Stored data:

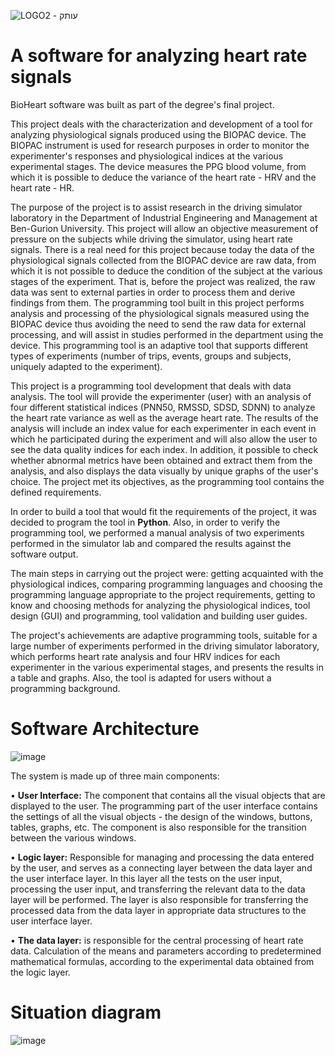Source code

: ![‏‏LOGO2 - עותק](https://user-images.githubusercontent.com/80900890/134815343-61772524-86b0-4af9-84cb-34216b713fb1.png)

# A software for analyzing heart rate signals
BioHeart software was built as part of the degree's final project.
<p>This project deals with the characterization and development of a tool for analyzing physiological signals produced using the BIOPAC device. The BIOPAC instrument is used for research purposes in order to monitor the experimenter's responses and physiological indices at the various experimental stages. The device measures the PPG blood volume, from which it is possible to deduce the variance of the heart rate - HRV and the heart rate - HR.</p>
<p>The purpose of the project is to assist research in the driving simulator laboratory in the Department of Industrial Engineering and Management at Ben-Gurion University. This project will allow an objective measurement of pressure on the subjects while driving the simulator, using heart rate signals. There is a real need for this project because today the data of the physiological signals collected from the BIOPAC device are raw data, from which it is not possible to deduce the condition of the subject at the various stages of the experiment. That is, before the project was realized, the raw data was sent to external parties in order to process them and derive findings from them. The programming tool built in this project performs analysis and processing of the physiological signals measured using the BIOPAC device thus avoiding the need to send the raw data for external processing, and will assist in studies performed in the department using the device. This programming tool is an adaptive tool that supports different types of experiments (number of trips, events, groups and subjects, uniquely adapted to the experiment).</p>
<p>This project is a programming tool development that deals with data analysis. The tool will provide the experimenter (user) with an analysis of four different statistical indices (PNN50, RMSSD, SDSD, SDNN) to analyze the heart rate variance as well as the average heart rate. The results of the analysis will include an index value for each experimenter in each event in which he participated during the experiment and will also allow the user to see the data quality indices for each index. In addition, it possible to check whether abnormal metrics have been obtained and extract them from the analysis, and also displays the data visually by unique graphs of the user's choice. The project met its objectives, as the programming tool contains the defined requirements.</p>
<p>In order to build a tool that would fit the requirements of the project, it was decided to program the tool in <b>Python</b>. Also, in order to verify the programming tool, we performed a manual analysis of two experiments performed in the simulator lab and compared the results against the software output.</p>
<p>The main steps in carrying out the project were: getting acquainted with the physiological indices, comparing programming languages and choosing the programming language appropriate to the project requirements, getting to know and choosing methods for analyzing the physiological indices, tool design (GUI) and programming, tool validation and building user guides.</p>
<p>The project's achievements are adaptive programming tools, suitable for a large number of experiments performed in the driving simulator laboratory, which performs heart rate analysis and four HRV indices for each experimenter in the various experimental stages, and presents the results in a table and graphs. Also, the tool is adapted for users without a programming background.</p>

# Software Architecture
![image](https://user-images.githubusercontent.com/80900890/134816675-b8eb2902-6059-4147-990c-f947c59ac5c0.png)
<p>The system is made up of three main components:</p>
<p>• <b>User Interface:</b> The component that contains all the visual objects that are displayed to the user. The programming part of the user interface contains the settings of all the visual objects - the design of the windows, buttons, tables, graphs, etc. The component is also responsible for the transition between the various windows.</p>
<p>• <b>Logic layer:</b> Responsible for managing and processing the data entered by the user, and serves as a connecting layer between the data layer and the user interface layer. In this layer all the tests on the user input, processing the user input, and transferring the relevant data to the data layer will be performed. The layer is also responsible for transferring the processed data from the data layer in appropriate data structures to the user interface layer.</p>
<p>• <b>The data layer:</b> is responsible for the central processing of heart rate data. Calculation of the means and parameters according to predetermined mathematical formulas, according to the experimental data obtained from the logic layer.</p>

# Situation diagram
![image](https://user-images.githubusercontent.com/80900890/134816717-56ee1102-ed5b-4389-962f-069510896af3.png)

...

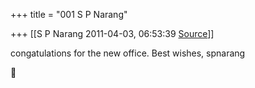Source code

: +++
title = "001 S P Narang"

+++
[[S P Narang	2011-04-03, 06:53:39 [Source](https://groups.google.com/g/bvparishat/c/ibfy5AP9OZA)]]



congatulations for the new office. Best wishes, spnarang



EXERCISE:
Copy out all lines from the records where the word "responsible" appears.

TASK SOLUTION:
<p>• <b>User Interface:</b> The component that contains all the visual objects that are displayed to the user. The programming part of the user interface contains the settings of all the visual objects - the design of the windows, buttons, tables, graphs, etc. The component is also responsible for the transition between the various windows.</p>
<p>• <b>Logic layer:</b> Responsible for managing and processing the data entered by the user, and serves as a connecting layer between the data layer and the user interface layer. In this layer all the tests on the user input, processing the user input, and transferring the relevant data to the data layer will be performed. The layer is also responsible for transferring the processed data from the data layer in appropriate data structures to the user interface layer.</p>
<p>• <b>The data layer:</b> is responsible for the central processing of heart rate data. Calculation of the means and parameters according to predetermined mathematical formulas, according to the experimental data obtained from the logic layer.</p>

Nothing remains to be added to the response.